The man moaned and cried the entire trip to town, and made the statement over and over to me that he was going to kill himself rather than tell his wife what had happened to their son. When we reached Rock Springs the man refused to go to the hospital to be checked out, and so I decided that the man was in need of constant supervison; fearing that he might take his own life in desperation over the death of his son. I made arrangements for a group of men from my church to stay with him throughout the night at a hotel room. I stayed with him while he broke the emotional, tragic news of the death of their son to the boys mother, and leaving him in the capable hands of good men who were willing to stay with him, I then left traveling the fifty mile back to my home in Farson.

I don't remember much of the details of what happened to this man after the wreck that killed his son, but the accident report reflected the reason the wreck happened was because the driver was traveling too fast to negotiate the ninety degree turn, causing the truck to overturn and the heavy momentum of the truck turning over on its side and colliding with the pavement crushing the small boys body.

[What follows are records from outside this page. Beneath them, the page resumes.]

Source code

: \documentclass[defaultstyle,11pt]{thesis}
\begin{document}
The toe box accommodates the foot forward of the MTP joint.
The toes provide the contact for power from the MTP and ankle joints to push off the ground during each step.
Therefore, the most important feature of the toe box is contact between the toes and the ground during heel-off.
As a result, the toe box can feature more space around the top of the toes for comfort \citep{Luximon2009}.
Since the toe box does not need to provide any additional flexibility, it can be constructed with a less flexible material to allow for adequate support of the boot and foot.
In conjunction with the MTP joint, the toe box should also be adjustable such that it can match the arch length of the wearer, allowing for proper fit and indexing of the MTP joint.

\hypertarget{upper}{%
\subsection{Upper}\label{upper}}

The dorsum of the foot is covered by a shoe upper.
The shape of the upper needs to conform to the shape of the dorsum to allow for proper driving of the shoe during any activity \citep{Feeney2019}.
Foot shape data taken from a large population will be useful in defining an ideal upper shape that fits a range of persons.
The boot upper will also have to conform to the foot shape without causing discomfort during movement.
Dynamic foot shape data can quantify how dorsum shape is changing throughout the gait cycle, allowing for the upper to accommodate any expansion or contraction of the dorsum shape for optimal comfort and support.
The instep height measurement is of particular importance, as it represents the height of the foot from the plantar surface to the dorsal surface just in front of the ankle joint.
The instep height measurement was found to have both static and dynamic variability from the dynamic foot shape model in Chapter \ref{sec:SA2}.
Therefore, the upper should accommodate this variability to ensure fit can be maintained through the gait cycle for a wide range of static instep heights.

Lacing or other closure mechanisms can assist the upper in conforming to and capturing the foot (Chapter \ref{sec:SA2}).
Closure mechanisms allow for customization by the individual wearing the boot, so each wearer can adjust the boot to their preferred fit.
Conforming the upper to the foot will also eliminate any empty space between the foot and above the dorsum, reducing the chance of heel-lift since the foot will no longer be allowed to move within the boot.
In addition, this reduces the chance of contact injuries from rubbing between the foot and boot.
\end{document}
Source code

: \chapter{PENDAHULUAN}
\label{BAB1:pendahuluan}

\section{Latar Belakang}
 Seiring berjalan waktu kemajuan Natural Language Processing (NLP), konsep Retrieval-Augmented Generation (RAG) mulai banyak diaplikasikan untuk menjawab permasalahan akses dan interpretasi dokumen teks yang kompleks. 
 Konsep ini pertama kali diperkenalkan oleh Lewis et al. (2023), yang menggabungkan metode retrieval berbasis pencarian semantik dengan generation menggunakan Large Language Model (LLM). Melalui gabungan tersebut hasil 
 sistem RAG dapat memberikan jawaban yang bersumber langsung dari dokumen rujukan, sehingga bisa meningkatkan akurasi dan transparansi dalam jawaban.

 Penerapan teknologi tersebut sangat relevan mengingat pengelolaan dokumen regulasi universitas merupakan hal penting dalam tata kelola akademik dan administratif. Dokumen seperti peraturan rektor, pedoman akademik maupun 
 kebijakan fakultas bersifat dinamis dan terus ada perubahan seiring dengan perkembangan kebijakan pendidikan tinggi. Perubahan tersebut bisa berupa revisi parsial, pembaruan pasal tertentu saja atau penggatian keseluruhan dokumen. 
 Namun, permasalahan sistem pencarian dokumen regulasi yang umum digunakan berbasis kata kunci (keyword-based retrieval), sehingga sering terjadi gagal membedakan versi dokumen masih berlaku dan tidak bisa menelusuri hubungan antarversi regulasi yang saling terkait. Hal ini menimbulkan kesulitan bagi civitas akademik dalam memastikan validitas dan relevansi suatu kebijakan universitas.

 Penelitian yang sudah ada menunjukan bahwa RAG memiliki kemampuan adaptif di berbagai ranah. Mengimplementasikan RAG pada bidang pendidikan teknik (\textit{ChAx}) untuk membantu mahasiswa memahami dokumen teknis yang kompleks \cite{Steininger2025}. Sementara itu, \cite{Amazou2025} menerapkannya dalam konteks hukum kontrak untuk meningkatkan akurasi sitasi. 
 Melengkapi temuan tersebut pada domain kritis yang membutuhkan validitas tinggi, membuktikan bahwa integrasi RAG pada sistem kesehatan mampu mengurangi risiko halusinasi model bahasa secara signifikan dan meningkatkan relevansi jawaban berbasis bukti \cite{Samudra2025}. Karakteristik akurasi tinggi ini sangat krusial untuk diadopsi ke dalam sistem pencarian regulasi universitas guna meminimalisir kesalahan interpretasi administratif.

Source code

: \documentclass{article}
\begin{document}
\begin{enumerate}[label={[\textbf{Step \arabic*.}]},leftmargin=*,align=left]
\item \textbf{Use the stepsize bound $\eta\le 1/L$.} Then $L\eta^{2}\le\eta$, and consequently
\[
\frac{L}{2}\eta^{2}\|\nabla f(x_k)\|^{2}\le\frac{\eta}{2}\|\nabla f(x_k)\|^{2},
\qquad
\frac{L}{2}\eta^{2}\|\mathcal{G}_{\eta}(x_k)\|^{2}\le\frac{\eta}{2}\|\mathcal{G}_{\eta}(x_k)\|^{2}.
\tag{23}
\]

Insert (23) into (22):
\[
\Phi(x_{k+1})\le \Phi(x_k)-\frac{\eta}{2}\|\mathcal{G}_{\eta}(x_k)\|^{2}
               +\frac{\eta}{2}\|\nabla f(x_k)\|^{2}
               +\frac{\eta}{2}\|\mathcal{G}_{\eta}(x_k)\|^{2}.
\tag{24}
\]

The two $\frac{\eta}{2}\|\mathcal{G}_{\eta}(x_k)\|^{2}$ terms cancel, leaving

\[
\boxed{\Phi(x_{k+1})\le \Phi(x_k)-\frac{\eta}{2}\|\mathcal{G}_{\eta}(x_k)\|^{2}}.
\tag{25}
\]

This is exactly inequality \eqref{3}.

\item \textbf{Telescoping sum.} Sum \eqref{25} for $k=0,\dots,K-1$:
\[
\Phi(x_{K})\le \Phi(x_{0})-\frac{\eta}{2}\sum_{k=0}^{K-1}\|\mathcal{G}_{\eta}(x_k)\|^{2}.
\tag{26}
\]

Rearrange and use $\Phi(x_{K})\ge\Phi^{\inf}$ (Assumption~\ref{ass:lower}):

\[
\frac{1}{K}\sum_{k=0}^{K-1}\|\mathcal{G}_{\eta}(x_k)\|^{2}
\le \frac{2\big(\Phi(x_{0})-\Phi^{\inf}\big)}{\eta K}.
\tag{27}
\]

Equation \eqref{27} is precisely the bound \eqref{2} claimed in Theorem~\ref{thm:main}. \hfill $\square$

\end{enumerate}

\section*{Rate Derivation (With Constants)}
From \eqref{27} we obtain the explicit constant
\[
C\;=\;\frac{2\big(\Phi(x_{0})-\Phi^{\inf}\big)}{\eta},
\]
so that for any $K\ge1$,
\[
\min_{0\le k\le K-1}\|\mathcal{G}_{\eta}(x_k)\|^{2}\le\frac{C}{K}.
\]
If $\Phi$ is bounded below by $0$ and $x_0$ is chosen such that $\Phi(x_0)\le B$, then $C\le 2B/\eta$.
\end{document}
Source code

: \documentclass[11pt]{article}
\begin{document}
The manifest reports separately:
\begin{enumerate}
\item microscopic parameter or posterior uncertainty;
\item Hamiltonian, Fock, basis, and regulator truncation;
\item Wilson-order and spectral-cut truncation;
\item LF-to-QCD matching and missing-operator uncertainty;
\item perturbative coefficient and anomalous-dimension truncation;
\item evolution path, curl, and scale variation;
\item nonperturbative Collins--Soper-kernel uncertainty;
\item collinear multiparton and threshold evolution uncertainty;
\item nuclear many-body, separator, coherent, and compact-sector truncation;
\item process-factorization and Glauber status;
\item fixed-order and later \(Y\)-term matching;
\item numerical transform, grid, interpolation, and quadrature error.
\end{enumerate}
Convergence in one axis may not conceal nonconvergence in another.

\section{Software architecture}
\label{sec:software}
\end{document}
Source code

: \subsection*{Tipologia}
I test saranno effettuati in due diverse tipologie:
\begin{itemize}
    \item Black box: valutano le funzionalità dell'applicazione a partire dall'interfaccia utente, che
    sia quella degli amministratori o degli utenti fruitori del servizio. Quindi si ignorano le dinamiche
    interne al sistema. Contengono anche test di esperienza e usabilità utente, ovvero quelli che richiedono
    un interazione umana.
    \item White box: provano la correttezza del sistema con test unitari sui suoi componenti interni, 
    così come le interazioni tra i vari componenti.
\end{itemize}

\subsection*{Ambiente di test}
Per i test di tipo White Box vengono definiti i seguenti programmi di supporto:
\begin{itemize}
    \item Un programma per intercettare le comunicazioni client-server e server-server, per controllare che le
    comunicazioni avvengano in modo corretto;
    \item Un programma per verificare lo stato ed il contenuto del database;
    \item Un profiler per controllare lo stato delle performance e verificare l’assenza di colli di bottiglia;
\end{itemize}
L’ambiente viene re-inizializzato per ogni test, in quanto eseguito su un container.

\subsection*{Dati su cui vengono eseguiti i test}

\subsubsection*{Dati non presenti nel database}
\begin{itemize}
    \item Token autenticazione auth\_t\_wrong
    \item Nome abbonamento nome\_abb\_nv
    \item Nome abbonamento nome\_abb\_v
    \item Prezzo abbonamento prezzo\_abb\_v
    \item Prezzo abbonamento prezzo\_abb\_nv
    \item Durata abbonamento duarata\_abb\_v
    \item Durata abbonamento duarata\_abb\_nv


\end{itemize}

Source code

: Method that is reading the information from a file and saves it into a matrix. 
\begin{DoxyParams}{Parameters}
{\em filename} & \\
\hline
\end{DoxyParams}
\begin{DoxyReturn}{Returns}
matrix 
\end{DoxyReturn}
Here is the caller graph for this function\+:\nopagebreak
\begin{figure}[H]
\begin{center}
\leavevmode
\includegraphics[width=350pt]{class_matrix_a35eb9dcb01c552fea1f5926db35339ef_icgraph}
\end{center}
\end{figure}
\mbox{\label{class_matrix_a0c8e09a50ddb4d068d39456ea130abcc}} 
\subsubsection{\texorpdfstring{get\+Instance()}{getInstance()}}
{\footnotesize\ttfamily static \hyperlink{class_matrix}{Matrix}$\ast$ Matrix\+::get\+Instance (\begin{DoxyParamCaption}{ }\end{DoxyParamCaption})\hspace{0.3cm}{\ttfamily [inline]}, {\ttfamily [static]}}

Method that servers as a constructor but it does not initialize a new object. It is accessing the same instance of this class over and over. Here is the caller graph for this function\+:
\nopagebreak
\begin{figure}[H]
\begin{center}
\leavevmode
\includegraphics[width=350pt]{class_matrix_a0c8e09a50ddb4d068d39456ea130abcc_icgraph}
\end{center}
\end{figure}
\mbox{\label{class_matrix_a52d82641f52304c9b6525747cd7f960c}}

In 1983 after I left the Wyoming Highway Patrol after the shooting of 105, I was at that time working as a Deputy for the La Paz County Sheriff's Office in Parker, Arizona. I was supoenaed to give my deposition in a civil case in which the driver of the truck who lost his little boy was suing the manufacturer of the truck he was driving claiming the truck was defective which was a direct cause of the accident. I testified against the truck driver and he lost the civil suit against the truck manufacturer.

How soon he forgot the truth of who truly caused the accident. As much as I sympathize with the loss of his son, I could not be party to a lie by which he hoped to benefit monetarily.